= WHAT THE TASK REQUIRES =
From the entries below, retype only the lines from the one with "использованием пакетной записи." through the one with "Job настраивается через", exactly as written.

━━━━━ GIVEN RECORDS

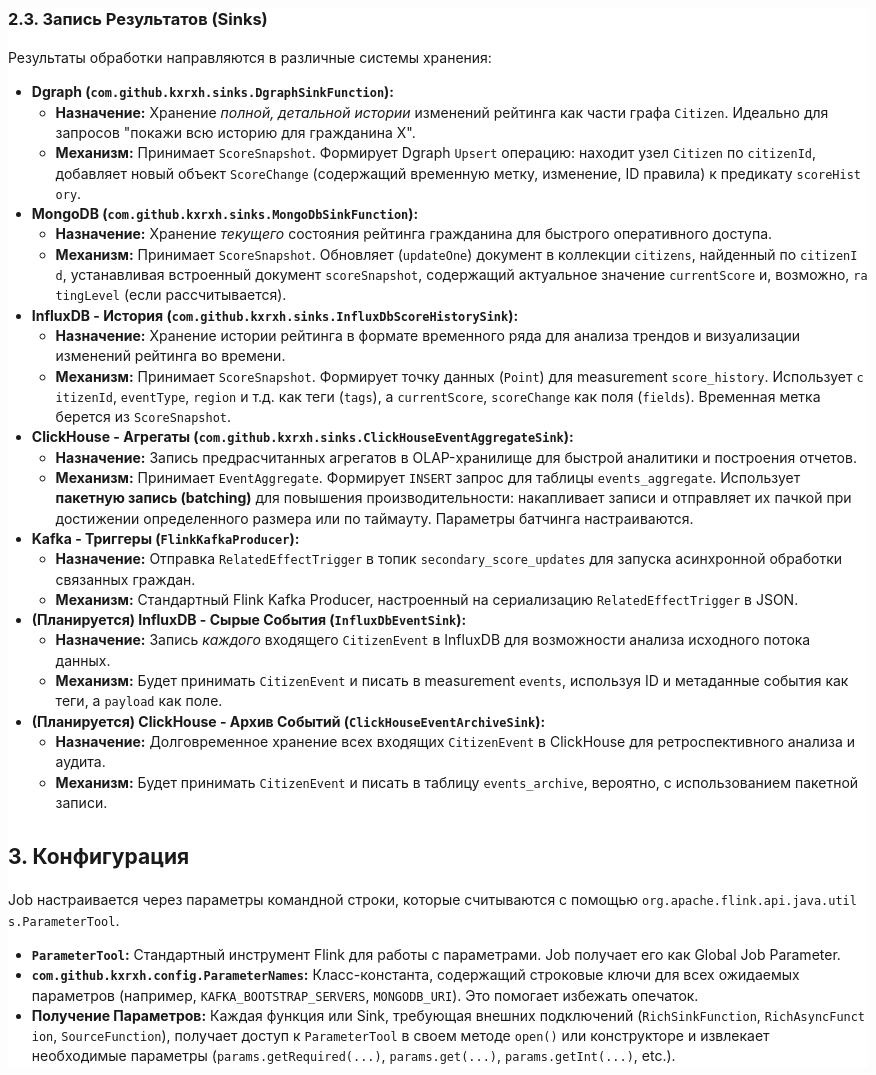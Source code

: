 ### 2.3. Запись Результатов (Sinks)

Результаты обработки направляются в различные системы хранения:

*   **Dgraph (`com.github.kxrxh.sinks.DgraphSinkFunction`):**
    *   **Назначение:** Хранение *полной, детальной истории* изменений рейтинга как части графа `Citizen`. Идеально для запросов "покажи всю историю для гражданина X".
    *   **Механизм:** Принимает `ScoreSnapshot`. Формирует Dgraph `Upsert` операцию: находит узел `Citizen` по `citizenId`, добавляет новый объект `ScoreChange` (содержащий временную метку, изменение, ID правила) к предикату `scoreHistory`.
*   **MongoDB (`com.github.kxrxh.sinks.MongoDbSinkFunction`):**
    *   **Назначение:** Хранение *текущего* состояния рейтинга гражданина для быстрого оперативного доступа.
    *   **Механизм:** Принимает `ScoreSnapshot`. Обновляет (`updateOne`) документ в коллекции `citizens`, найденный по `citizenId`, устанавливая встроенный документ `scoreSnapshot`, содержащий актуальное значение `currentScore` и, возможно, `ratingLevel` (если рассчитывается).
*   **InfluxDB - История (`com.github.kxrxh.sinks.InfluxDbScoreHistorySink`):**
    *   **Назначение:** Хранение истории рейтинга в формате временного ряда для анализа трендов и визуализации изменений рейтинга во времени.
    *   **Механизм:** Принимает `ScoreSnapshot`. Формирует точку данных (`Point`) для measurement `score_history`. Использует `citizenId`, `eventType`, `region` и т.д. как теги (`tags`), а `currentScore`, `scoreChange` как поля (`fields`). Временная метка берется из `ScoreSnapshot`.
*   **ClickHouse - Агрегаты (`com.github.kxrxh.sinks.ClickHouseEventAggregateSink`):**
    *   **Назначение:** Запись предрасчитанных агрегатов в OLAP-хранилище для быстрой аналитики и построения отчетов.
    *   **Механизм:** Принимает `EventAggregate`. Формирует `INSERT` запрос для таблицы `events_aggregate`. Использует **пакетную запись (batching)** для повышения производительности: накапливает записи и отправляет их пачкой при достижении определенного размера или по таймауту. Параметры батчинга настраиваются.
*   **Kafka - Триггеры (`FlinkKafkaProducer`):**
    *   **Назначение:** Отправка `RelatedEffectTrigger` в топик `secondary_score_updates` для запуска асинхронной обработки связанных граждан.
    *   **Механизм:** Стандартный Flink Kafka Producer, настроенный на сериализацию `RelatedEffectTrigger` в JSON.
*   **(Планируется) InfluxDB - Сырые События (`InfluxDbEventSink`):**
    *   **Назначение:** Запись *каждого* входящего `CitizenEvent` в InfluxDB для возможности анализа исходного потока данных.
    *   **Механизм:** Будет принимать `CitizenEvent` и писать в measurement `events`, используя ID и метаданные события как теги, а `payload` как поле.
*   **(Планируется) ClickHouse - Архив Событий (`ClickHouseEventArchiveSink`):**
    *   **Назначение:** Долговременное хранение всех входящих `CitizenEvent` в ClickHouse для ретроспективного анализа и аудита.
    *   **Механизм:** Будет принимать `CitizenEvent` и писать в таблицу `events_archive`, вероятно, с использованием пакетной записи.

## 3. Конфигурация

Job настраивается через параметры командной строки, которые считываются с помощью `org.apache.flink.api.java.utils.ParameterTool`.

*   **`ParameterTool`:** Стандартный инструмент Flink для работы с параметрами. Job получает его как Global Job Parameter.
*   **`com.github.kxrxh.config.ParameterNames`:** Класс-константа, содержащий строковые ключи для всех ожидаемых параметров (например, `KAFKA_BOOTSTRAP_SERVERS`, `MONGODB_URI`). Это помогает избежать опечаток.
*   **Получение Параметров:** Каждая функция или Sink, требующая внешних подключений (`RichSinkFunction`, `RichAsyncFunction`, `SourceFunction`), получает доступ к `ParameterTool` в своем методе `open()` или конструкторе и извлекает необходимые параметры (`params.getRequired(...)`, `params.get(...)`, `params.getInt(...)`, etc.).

━━━━━━━━━━

= COMPLETED EXERCISE =
    *   **Механизм:** Будет принимать `CitizenEvent` и писать в таблицу `events_archive`, вероятно, с использованием пакетной записи.

## 3. Конфигурация

Job настраивается через параметры командной строки, которые считываются с помощью `org.apache.flink.api.java.utils.ParameterTool`.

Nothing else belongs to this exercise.